Implementation: The team rebuilt on Shopify Plus with a headless architecture and PIM integration, allowing full control over the front-end experience while leveraging Shopify’s commerce infrastructure on the back end. The project launched in five months.
Outcomes: +12% orders, +6% average order value, and +20% sales year over year.
Timelines vary depending on catalog size, data complexity, and the number of integrations involved. As a general benchmark, Shopify Plus migrations average three to four months from kickoff to go-live, though the data migration workstream within that is typically shorter.
Simpler migrations (smaller catalogs, fewer integrations) can move faster. Complex enterprise projects with multiple stores, ERP dependencies, and heavy customization may take longer. Anker’s migration of 16 sites completed in three months, while Staples’ enterprise replatform took under 12 months end to end.
The biggest timeline risk isn’t usually the migration itself. It’s discovery and data cleanup. Starting the data audit early and resolving quality issues before migration runs begin is the most reliable way to stay on schedule.

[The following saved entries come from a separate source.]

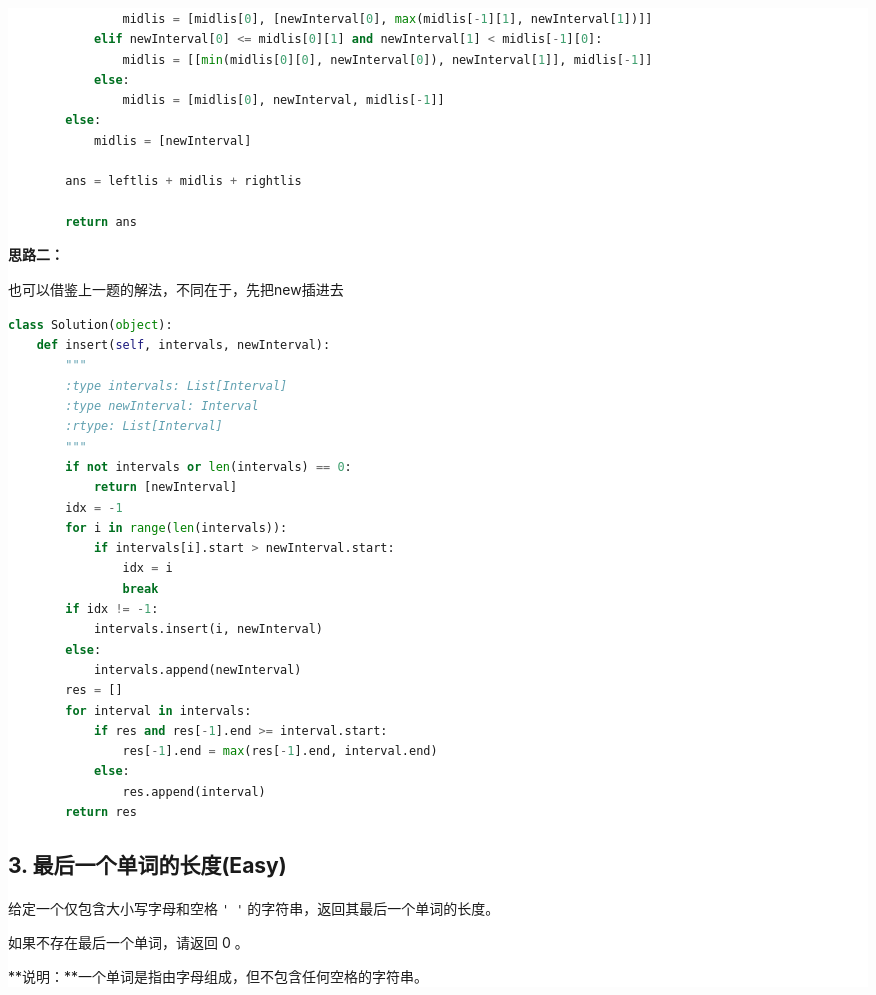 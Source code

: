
 ```python
                midlis = [midlis[0], [newInterval[0], max(midlis[-1][1], newInterval[1])]]
            elif newInterval[0] <= midlis[0][1] and newInterval[1] < midlis[-1][0]:
                midlis = [[min(midlis[0][0], newInterval[0]), newInterval[1]], midlis[-1]]
            else:
                midlis = [midlis[0], newInterval, midlis[-1]]
        else:
            midlis = [newInterval]

        ans = leftlis + midlis + rightlis

        return ans
```

**思路二：**

也可以借鉴上一题的解法，不同在于，先把new插进去

```python
class Solution(object):
    def insert(self, intervals, newInterval):
        """
        :type intervals: List[Interval]
        :type newInterval: Interval
        :rtype: List[Interval]
        """
        if not intervals or len(intervals) == 0:
            return [newInterval]
        idx = -1
        for i in range(len(intervals)):
            if intervals[i].start > newInterval.start:
                idx = i
                break
        if idx != -1:
            intervals.insert(i, newInterval)
        else:
            intervals.append(newInterval)
        res = []
        for interval in intervals:
            if res and res[-1].end >= interval.start:
                res[-1].end = max(res[-1].end, interval.end)
            else:
                res.append(interval)
        return res
```



## 3. 最后一个单词的长度(Easy)

给定一个仅包含大小写字母和空格 `' '` 的字符串，返回其最后一个单词的长度。

如果不存在最后一个单词，请返回 0 。

**说明：**一个单词是指由字母组成，但不包含任何空格的字符串。
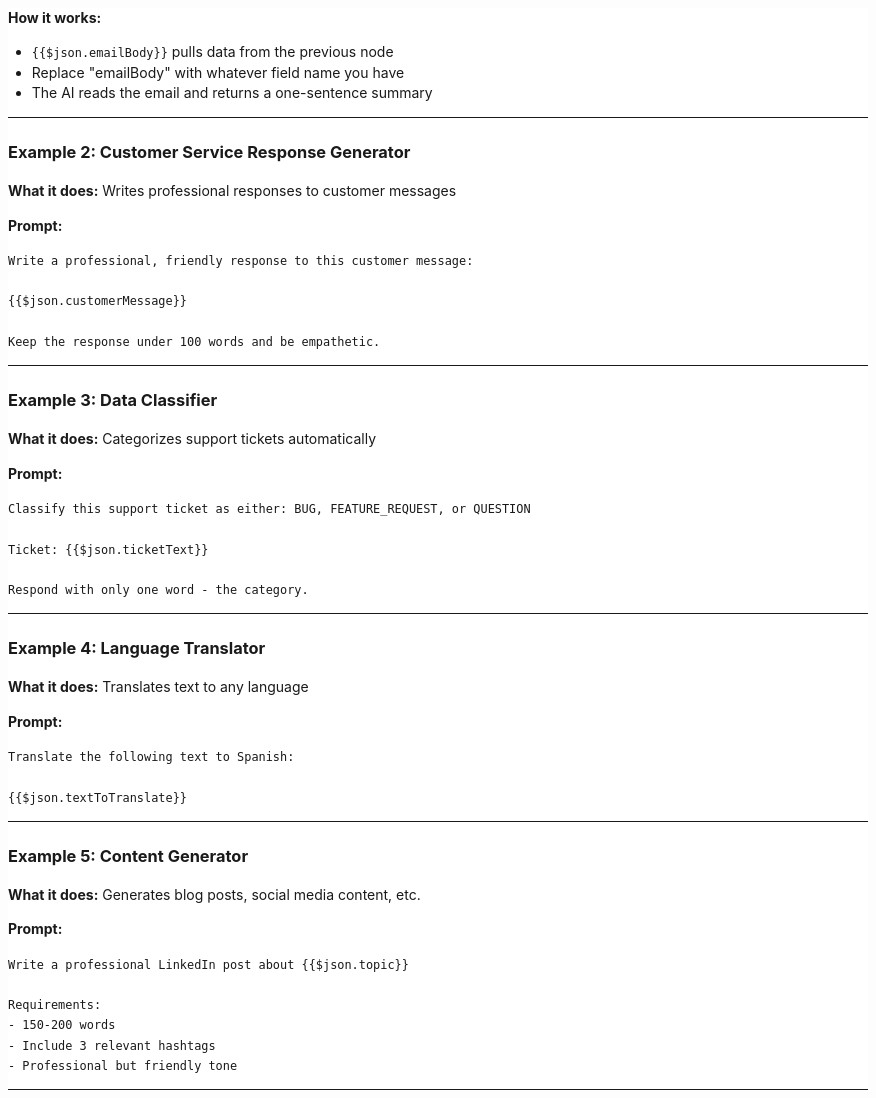 **How it works:**
- `{{$json.emailBody}}` pulls data from the previous node
- Replace "emailBody" with whatever field name you have
- The AI reads the email and returns a one-sentence summary

---

### Example 2: Customer Service Response Generator

**What it does:** Writes professional responses to customer messages

**Prompt:**
```
Write a professional, friendly response to this customer message:

{{$json.customerMessage}}

Keep the response under 100 words and be empathetic.
```

---

### Example 3: Data Classifier

**What it does:** Categorizes support tickets automatically

**Prompt:**
```
Classify this support ticket as either: BUG, FEATURE_REQUEST, or QUESTION

Ticket: {{$json.ticketText}}

Respond with only one word - the category.
```

---

### Example 4: Language Translator

**What it does:** Translates text to any language

**Prompt:**
```
Translate the following text to Spanish:

{{$json.textToTranslate}}
```

---

### Example 5: Content Generator

**What it does:** Generates blog posts, social media content, etc.

**Prompt:**
```
Write a professional LinkedIn post about {{$json.topic}}

Requirements:
- 150-200 words
- Include 3 relevant hashtags
- Professional but friendly tone
```

--- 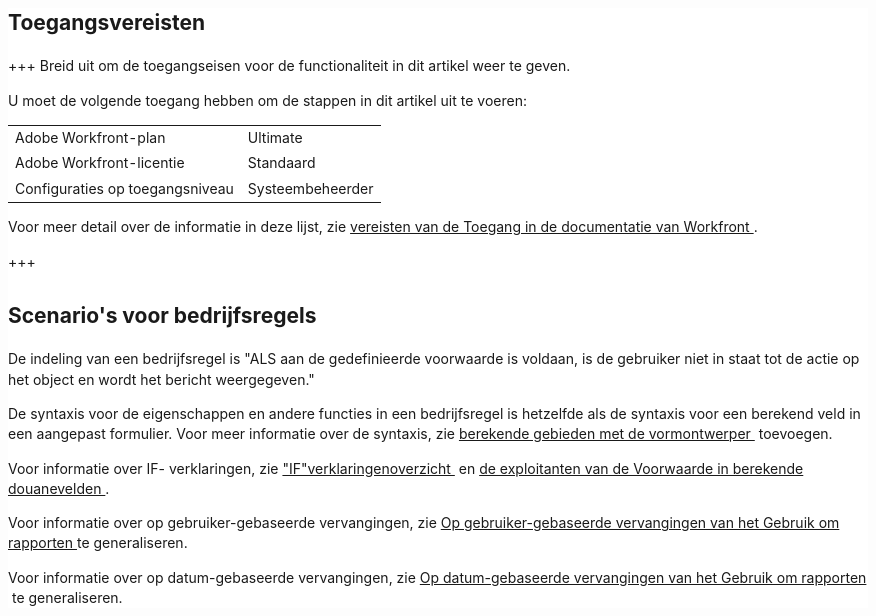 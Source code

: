 ## Toegangsvereisten

+++ Breid uit om de toegangseisen voor de functionaliteit in dit artikel weer te geven.

U moet de volgende toegang hebben om de stappen in dit artikel uit te voeren:

<table style="table-layout:auto"> 
 <col> 
 <col> 
 <tbody> 
  <tr> 
   <td>Adobe Workfront-plan</td> 
   <td>Ultimate</td> 
  </tr> 
  <tr> 
   <td>Adobe Workfront-licentie</td> 
   <td>Standaard</td> 
  </tr> 
  <tr> 
   <td>Configuraties op toegangsniveau</td> 
   <td>Systeembeheerder</td> 
  </tr>  
 </tbody> 
</table>

Voor meer detail over de informatie in deze lijst, zie [&#x200B; vereisten van de Toegang in de documentatie van Workfront &#x200B;](/help/quicksilver/administration-and-setup/add-users/access-levels-and-object-permissions/access-level-requirements-in-documentation.md).

+++

## Scenario&#39;s voor bedrijfsregels

De indeling van een bedrijfsregel is &quot;ALS aan de gedefinieerde voorwaarde is voldaan, is de gebruiker niet in staat tot de actie op het object en wordt het bericht weergegeven.&quot;

De syntaxis voor de eigenschappen en andere functies in een bedrijfsregel is hetzelfde als de syntaxis voor een berekend veld in een aangepast formulier. Voor meer informatie over de syntaxis, zie [&#x200B; berekende gebieden met de vormontwerper &#x200B;](/help/quicksilver/administration-and-setup/customize-workfront/create-manage-custom-forms/form-designer/design-a-form/add-a-calculated-field.md) toevoegen.

Voor informatie over IF- verklaringen, zie [&#x200B; &quot;IF&quot;verklaringenoverzicht &#x200B;](/help/quicksilver/reports-and-dashboards/reports/calc-cstm-data-reports/if-statements-overview.md) en [&#x200B; de exploitanten van de Voorwaarde in berekende douanevelden &#x200B;](/help/quicksilver/reports-and-dashboards/reports/calc-cstm-data-reports/condition-operators-calculated-custom-expressions.md).

Voor informatie over op gebruiker-gebaseerde vervangingen, zie [&#x200B; Op gebruiker-gebaseerde vervangingen van het Gebruik om rapporten &#x200B;](/help/quicksilver/reports-and-dashboards/reports/reporting-elements/use-user-based-wildcards-generalize-reports.md) te generaliseren.

Voor informatie over op datum-gebaseerde vervangingen, zie [&#x200B; Op datum-gebaseerde vervangingen van het Gebruik om rapporten &#x200B;](/help/quicksilver/reports-and-dashboards/reports/reporting-elements/use-date-based-wildcards-generalize-reports.md) te generaliseren.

Most core ecommerce data transfers without issue, but some elements don’t carry over directly. The good news is that each one has a well-established workaround. Customer passwords require a reset (Shopify provides built-in account invite and reset flows). Theme and design files don’t transfer, so you’ll need a new Shopify theme. Custom app logic needs to be recreated using Shopify apps, custom app development, or Shopify Functions. Platform-native analytics typically don’t transfer, though third-party analytics data (such as Google Analytics) is unaffected. Certain gift card formats may need manual reconciliation or custom scripting depending on the source platform.
Order history is typically migrated as read-only records. This means the orders are visible in the Shopify admin for customer service and reference purposes, but they can’t be edited or refunded through Shopify’s native tools (since the transactions were processed on the original platform).
For most businesses, this approach provides the continuity that customer service teams need without creating conflicts in payment or fulfillment systems. If your team needs to process returns or exchanges on pre-migration orders, plan a transition period during which both systems remain accessible.
SEO preservation during an ecommerce migration comes down to three things: redirect mapping, metadata continuity, and post-launch monitoring. Make sure to:
The most common SEO mistakes in ecommerce migration are missing redirects and changed URL structures. Both are preventable with thorough pre-launch mapping and validation.
A well-structured migration statement of work (SOW) should cover the full scope of the project, from discovery through post-launch support. At minimum, it should include: scope definition (which data objects are migrated and which are excluded), data mapping and transformation rules, number and type of migration runs (staging and production), QA methodology and acceptance criteria, cutover plan with rollback provisions, SEO deliverables (redirect map, metadata migration, monitoring plan), post-launch support terms, pricing model and scope change process, and roles and responsibilities for both the migration partner and internal team.